* Material for this exercise:
########################################
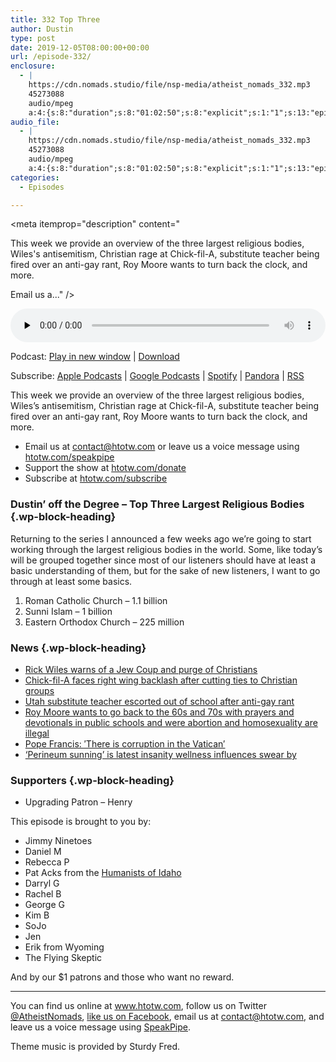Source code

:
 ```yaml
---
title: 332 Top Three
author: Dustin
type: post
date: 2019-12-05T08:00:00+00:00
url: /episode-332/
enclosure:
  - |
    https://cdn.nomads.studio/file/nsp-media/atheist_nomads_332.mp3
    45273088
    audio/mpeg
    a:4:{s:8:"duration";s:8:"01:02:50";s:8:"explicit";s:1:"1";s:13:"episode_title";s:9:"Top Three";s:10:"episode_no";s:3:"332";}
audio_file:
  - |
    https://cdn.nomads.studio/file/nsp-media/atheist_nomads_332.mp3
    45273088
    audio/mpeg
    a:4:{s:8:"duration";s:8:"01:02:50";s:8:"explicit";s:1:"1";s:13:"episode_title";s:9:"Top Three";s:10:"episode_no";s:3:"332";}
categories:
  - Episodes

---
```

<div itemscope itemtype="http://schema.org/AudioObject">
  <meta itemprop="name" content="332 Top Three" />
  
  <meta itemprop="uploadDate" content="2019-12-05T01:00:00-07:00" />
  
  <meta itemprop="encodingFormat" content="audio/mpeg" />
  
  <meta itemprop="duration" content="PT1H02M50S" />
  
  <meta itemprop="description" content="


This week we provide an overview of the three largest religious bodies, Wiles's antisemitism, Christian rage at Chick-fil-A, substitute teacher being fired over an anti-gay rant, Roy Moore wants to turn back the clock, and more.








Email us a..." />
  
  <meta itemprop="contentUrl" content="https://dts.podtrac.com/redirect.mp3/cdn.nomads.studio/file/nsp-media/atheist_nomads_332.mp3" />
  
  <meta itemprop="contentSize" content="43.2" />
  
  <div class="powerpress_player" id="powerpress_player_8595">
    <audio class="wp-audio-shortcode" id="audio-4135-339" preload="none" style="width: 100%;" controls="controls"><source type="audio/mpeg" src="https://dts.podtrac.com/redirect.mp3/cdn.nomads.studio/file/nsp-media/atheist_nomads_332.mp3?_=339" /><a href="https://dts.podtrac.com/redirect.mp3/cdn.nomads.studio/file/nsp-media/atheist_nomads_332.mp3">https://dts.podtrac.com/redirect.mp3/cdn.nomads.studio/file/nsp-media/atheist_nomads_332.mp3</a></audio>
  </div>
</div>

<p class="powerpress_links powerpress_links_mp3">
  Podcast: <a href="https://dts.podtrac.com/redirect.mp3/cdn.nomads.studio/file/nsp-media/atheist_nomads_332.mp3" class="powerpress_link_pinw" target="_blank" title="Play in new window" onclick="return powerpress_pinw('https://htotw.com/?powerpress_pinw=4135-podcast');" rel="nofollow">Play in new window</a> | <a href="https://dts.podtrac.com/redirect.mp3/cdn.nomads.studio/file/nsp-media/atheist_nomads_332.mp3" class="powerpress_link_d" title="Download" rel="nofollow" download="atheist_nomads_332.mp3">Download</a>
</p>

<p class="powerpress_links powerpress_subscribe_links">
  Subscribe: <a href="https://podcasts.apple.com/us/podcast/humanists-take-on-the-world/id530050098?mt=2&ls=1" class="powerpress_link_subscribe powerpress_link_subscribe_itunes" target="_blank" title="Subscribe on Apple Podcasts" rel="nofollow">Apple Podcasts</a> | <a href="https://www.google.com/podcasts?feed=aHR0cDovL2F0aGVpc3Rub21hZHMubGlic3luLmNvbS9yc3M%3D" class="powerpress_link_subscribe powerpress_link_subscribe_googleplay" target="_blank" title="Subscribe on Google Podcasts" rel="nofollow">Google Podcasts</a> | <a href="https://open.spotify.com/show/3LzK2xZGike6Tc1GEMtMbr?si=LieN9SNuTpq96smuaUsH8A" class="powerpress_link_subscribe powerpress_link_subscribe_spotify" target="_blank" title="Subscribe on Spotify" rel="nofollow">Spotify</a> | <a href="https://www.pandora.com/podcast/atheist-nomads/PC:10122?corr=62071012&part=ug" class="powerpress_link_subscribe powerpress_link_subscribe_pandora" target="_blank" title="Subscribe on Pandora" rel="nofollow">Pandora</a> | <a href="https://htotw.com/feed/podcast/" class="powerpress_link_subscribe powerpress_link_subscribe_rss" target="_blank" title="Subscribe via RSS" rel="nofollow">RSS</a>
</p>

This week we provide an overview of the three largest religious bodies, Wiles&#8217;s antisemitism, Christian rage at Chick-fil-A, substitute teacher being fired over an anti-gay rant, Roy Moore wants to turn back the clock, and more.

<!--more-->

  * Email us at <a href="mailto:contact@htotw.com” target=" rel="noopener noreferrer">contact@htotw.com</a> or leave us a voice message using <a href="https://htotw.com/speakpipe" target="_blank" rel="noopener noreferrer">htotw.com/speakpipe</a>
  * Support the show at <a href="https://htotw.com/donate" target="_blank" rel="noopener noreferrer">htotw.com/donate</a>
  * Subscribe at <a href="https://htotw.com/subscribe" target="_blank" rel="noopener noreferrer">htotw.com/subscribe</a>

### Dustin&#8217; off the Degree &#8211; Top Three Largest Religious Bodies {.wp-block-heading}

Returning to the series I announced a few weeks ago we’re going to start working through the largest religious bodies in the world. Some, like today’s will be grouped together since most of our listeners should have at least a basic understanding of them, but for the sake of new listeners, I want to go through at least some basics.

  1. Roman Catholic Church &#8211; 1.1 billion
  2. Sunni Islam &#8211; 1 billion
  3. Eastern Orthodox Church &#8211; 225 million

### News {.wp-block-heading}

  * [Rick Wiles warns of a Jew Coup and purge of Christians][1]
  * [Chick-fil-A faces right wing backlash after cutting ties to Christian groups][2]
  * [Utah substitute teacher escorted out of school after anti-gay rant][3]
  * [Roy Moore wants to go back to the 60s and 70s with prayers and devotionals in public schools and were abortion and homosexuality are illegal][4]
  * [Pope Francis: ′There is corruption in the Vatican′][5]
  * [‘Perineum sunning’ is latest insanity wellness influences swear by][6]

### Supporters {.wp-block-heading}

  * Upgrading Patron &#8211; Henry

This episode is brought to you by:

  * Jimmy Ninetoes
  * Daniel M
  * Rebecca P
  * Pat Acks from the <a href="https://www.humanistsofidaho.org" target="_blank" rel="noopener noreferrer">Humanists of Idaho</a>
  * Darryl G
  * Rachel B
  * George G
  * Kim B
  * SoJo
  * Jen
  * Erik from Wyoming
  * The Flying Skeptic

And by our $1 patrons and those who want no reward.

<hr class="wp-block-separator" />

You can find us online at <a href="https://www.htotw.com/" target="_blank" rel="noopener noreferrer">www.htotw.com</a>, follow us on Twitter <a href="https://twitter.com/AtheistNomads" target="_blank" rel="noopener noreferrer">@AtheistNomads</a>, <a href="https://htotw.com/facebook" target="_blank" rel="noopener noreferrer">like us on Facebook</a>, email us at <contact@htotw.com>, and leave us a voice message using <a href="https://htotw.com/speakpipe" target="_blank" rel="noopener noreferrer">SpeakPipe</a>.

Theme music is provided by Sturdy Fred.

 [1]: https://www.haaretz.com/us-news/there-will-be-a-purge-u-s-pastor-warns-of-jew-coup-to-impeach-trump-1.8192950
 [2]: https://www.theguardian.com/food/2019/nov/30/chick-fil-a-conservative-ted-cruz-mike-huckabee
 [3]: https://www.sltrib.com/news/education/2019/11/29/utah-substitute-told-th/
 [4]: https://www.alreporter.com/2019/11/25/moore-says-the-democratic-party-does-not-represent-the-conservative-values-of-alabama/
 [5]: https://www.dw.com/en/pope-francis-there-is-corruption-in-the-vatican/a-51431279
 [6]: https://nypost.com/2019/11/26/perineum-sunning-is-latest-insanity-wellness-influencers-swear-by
########################################
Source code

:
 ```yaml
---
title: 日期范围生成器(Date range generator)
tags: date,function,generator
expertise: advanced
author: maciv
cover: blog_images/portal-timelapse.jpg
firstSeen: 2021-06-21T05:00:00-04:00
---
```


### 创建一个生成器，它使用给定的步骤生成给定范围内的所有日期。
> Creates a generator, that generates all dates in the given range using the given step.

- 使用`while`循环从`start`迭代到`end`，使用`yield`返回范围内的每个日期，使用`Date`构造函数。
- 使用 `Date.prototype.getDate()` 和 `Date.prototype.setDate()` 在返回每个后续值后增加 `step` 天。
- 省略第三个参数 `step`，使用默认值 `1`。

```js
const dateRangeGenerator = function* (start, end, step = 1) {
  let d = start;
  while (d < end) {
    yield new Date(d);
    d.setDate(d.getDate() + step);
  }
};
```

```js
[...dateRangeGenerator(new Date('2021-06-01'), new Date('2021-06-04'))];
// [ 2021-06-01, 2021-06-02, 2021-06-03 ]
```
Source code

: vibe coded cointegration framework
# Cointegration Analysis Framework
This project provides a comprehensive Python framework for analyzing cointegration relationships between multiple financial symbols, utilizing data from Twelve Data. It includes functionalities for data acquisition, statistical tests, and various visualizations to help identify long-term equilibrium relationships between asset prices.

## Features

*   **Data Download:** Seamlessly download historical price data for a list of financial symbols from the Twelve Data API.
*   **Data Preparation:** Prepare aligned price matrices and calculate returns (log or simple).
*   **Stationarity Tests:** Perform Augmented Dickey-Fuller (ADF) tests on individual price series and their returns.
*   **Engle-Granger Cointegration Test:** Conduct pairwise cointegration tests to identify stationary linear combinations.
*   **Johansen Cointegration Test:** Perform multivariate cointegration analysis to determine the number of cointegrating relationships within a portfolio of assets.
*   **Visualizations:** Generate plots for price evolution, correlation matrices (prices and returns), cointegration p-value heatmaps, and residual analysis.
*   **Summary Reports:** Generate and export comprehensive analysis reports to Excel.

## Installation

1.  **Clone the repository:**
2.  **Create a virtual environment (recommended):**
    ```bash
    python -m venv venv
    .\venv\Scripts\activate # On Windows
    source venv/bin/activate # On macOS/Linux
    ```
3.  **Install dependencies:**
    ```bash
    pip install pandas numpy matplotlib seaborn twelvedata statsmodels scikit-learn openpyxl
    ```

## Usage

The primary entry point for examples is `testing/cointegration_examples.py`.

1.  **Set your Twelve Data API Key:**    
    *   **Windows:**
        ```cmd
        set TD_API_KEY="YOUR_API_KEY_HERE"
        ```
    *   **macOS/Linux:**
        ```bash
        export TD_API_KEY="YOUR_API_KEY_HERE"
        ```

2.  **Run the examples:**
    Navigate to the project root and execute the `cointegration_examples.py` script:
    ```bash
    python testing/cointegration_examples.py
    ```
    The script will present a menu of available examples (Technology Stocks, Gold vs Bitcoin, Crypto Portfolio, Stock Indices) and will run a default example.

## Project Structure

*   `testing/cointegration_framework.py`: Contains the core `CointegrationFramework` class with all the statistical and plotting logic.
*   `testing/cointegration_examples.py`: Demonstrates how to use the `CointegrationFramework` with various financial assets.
########################################
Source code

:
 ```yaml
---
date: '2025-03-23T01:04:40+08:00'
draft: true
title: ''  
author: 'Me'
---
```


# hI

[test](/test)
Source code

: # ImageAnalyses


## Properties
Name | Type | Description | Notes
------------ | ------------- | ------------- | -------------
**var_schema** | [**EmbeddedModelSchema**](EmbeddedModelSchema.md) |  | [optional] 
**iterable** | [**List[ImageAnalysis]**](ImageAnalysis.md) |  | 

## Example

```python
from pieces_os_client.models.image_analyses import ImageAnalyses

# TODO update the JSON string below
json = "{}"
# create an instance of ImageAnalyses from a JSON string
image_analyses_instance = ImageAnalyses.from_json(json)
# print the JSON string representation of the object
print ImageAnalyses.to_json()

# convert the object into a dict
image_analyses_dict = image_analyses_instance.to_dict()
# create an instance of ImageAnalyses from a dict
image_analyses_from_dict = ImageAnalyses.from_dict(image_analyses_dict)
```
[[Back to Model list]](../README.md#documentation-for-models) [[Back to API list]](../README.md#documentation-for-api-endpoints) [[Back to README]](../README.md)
########################################
* About this exercise:
The reply should consist solely of the number of lines in the records that include "venv".

* Finished exercise:
3